What problems are associated with infant screen use? Why does exposure to new information on the screen not “make babies smarter”? The researchers Anderson and Pempek (2005; see below for reference) used the term “video deficit effect” to describe the additional time needed for infants to learn material from a screen, as compared to learning from a live model. Part of the problem is that infants do not readily generalize from the two-dimensional screen image to the three-dimensional real world. Neither have they developed the ability for symbolic representation that lets them see the equivalence between the small, flat screen image and what they see around them (DeLoache & Chiong, 2009; see below).
Infants’ natural ways of learning involve not only the visual experience that is so crucial to adult learning,  but also movement and touch, often using the mouth as well as the hands.

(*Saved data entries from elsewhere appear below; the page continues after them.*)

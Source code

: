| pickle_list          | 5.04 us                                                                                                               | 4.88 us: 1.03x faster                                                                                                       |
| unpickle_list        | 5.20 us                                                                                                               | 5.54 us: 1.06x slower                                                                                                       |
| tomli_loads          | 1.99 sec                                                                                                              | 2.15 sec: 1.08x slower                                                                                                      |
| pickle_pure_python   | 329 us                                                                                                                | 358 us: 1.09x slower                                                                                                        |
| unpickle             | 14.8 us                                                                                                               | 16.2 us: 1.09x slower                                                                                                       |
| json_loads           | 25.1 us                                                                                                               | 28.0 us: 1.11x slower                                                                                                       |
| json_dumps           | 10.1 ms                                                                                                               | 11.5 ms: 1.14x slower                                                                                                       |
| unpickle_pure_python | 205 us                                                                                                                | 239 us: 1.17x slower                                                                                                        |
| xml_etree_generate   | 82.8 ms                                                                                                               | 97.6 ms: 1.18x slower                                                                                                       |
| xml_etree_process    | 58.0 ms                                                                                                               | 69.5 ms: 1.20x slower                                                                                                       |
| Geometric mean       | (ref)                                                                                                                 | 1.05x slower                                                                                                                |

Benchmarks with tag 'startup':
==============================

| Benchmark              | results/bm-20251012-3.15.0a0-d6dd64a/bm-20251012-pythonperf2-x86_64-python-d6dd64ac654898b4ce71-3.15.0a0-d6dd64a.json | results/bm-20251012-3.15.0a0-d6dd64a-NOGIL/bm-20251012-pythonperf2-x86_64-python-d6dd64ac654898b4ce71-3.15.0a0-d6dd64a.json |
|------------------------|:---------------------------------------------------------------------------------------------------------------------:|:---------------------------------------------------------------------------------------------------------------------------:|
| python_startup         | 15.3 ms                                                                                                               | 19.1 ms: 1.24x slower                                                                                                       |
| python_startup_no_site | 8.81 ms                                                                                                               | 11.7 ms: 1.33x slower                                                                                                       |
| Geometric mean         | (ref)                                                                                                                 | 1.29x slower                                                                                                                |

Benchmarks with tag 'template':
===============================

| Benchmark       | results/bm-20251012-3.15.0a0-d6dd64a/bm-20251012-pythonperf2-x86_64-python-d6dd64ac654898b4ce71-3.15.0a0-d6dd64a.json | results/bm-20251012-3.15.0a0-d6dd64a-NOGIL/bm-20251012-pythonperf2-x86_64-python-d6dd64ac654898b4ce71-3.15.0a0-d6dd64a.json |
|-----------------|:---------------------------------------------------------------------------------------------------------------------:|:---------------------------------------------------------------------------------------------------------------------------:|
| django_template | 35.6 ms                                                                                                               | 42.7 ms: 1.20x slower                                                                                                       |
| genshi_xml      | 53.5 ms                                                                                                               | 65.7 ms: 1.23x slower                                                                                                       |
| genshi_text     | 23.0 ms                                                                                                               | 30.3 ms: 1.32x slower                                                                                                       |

Despite the occasional chomps infants give to screen devices, this kind of exploration really not be done with a screen image.

Caregivers contribute to infant learning in ways that screen devices cannot imitate (so far, at least). A critical contribution is scaffolding, observing what is easy or difficult for the child and providing just enough support to enable the child to be successful with more difficult tasks. An everyday example is providing a spoon or finger food for a baby who wants to self-feed but cannot handle a fork. Scaffolding can involve hastening or slowing an activity in response to a child’s needs at the moment, or asking a series of questions to guide a sequence of tasks, as needed.

Some aspects of baby learning have to do with infants’ sensory and motor abilities, which facilitate active learning through real experience, but do not fit well with learning from a screen. As has been shown by Smith, Yu, and Pereira (2011; see below), sitting is a breakthrough to examination of objects and learning from them (and, notably, the average age for starting infant screen use is prior to the average age for sitting alone!). Linda Smith and her colleagues have talked about “good naming moments” when infants are likely to learn the names of objects. These are times when the sitting baby holds an object not far from her face  (because her arms are short) and has it in the center of her visual field. The holding position helps to stabilize the child’s head and give a clear view of the object. Object names experienced during these situations are learned more quickly than is the case when the object is being held by the mother. Pretend play is also encouraged by handling and looking at objects.

So, here we are: there is plenty of evidence that playing with real objects is better for learning than watching a screen, and that interacting with a real person involves experiences that can’t occur when watching someone on a screen. How, then, do we encourage young parents to abandon the screen use that has been sold to them by clever but deceptive marketing? Discussion at Dr. Hoffman’s presentation focused on the idea that it does not help merely to tell parents not to do something. A good substitute must be offered, whether it’s singing, talking, reading aloud, or playing games like pat-a-cake. Unfortunately, many young parents do not believe they can teach their children anything worthwhile, and they need help to see  how many important things they have taught and will teach in the future. A final and important point is that we need not try to get parents to go at one step from 24 screen hours a day to none at all. Anything that reduces screen use, and increases interactions with the real world, is a step in the right direction.

References
Anderson, D., & Pempek, T. (2005). American Behavioral Scientist, 48, 505-522.
DeLoache, J., & Chiong, C. (2009). Babies and baby media. American Behavioral Scientist, 52, 1115-1135.
Smith, L. Yu, C. & Pereira, A. (2011). Not your mother’s view: The dynamics of infant visual experience. Developmental Science, 14, 9-17.